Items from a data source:
- Opening Delimiter -
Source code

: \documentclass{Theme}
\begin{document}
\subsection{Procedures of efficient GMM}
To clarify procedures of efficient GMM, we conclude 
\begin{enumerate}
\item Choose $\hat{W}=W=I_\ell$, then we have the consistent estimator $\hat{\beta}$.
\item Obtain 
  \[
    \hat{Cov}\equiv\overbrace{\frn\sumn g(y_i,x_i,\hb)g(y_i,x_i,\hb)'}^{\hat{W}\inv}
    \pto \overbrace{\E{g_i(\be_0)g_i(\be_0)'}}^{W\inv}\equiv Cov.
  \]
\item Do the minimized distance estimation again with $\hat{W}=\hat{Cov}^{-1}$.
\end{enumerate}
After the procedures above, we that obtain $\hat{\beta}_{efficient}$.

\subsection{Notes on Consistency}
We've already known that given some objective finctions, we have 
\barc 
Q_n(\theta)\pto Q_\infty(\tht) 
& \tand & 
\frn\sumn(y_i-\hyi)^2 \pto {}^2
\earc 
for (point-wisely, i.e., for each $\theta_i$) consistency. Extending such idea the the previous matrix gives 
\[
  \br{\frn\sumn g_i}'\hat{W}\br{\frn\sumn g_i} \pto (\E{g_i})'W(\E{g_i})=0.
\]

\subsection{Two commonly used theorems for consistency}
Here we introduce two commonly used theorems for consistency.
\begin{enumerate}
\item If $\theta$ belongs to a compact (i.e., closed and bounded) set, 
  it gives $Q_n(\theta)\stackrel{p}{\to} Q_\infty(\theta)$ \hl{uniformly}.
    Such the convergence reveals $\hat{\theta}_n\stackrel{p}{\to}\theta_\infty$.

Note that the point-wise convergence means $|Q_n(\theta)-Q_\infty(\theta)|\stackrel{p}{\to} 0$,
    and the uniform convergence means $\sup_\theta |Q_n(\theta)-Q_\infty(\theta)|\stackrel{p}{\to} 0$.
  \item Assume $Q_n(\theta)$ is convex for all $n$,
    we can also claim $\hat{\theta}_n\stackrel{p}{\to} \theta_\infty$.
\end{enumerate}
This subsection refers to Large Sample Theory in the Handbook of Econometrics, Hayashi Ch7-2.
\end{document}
- Closing Delimiter -
What to produce: Would you repeat all of the entries exactly?

Result for this exercise:
Source code

: \documentclass{Theme}
\begin{document}
\subsection{Procedures of efficient GMM}
To clarify procedures of efficient GMM, we conclude 
\begin{enumerate}
\item Choose $\hat{W}=W=I_\ell$, then we have the consistent estimator $\hat{\beta}$.
\item Obtain 
  \[
    \hat{Cov}\equiv\overbrace{\frn\sumn g(y_i,x_i,\hb)g(y_i,x_i,\hb)'}^{\hat{W}\inv}
    \pto \overbrace{\E{g_i(\be_0)g_i(\be_0)'}}^{W\inv}\equiv Cov.
  \]
\item Do the minimized distance estimation again with $\hat{W}=\hat{Cov}^{-1}$.
\end{enumerate}
After the procedures above, we that obtain $\hat{\beta}_{efficient}$.

\subsection{Notes on Consistency}
We've already known that given some objective finctions, we have 
\barc 
Q_n(\theta)\pto Q_\infty(\tht) 
& \tand & 
\frn\sumn(y_i-\hyi)^2 \pto {}^2
\earc 
for (point-wisely, i.e., for each $\theta_i$) consistency. Extending such idea the the previous matrix gives 
\[
  \br{\frn\sumn g_i}'\hat{W}\br{\frn\sumn g_i} \pto (\E{g_i})'W(\E{g_i})=0.
\]

\subsection{Two commonly used theorems for consistency}
Here we introduce two commonly used theorems for consistency.
\begin{enumerate}
\item If $\theta$ belongs to a compact (i.e., closed and bounded) set, 
  it gives $Q_n(\theta)\stackrel{p}{\to} Q_\infty(\theta)$ \hl{uniformly}.
    Such the convergence reveals $\hat{\theta}_n\stackrel{p}{\to}\theta_\infty$.

Note that the point-wise convergence means $|Q_n(\theta)-Q_\infty(\theta)|\stackrel{p}{\to} 0$,
    and the uniform convergence means $\sup_\theta |Q_n(\theta)-Q_\infty(\theta)|\stackrel{p}{\to} 0$.
  \item Assume $Q_n(\theta)$ is convex for all $n$,
    we can also claim $\hat{\theta}_n\stackrel{p}{\to} \theta_\infty$.
\end{enumerate}
This subsection refers to Large Sample Theory in the Handbook of Econometrics, Hayashi Ch7-2.
\end{document}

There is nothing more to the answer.